[Task prompt] What lines in the records below include the word "aggiornare"? Return each one.

**** Exercise material ****

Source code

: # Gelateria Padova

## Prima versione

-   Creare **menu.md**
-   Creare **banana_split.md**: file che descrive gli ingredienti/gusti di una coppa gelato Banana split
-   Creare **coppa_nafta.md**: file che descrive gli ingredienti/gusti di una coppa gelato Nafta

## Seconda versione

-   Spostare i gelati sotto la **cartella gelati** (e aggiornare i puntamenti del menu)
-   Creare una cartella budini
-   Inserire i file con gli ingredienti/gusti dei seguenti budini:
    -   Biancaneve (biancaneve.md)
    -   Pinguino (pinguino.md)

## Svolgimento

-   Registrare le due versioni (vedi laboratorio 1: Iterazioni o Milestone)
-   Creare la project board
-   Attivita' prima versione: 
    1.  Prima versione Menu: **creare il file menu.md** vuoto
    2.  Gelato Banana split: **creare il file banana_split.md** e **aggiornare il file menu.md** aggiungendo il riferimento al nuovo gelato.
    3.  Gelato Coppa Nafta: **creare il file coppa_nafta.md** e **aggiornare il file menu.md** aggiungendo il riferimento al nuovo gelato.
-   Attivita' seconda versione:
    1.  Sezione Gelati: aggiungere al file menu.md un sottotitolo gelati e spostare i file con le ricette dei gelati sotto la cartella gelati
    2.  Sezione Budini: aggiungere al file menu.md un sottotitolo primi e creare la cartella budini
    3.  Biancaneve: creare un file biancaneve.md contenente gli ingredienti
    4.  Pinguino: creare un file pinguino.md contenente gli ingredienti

****

[Solution to the exercise]
-   Spostare i gelati sotto la **cartella gelati** (e aggiornare i puntamenti del menu)
    2.  Gelato Banana split: **creare il file banana_split.md** e **aggiornare il file menu.md** aggiungendo il riferimento al nuovo gelato.
    3.  Gelato Coppa Nafta: **creare il file coppa_nafta.md** e **aggiornare il file menu.md** aggiungendo il riferimento al nuovo gelato.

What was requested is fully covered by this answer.